I've not discussed how the model predicts the null character yet, because I didn't consider it a crucial part of the model's functionality. Some more investigation leads me to the following hypothesis:

  • The model predicts ? at the first position because every attention head has to self-attend here. Looking at DLA without subtracting the mean shows that almost every path contributes a small positive amount to ?.
  • In later positions, ? is predicted in much the same way other tokens are predicted: all duplicated tokens are strongly suppressed, and ? is boosted mainly via V-composition paths.
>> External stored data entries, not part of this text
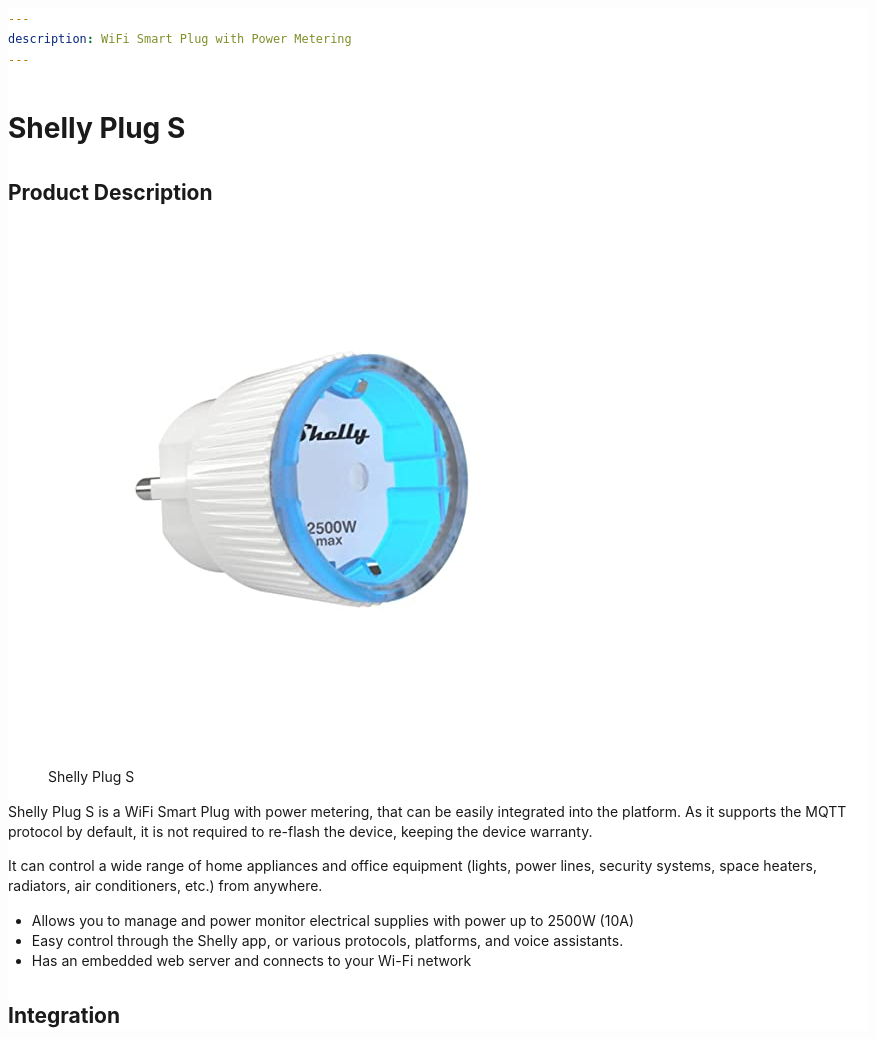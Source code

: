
 ```yaml
---
description: WiFi Smart Plug with Power Metering
---
```


# Shelly Plug S

## Product Description

<figure><img src="../../../.gitbook/assets/image (8) (1).png" alt=""><figcaption><p>Shelly Plug S</p></figcaption></figure>

Shelly Plug S is a WiFi Smart Plug with power metering, that can be easily integrated into the platform. As it supports the MQTT protocol by default, it is not required to re-flash the device, keeping the device warranty.

It can control a wide range of home appliances and office equipment (lights, power lines, security systems, space heaters, radiators, air conditioners, etc.) from anywhere.

* Allows you to manage and power monitor electrical supplies with power up to 2500W (10A)
* Easy control through the Shelly app, or various protocols, platforms, and voice assistants.
* Has an embedded web server and connects to your Wi-Fi network

## Integration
This effect is weaker than for other tokens in the vocabulary - which it has to be, because if any non-duplicated token exists then it needs to dominate the boosting of ?.
  • Unlike the other characters in the vocabulary, ? doesn't have a dedicated head in layer 1.

Layer 1 QK circuits

There are some interesting patterns here, somewhat analogous to the patterns in the layer 0 QK circuits. I've not discussed them here though, because I don't consider them critical to understand how this model functions.

How can the model predict a token with high probability, without ever attending to it with high probability?

I'm including a short answer to this question, because it's something which confused me a lot when I started looking at this model.

Consider a sequence like ?aab...c as an example. How can the model correctly predict b at position c? The answer, in short - in heads 0.0 and 0.2, all the tokens between b and c will slightly attend to b. Then in head 1.2, c will attend to these intermediate tokens, and these virtual OV circuits will boost b. Also, the duplicate token head 0.1 makes sure a is very suppressed, so that b will be predicted with highest probability.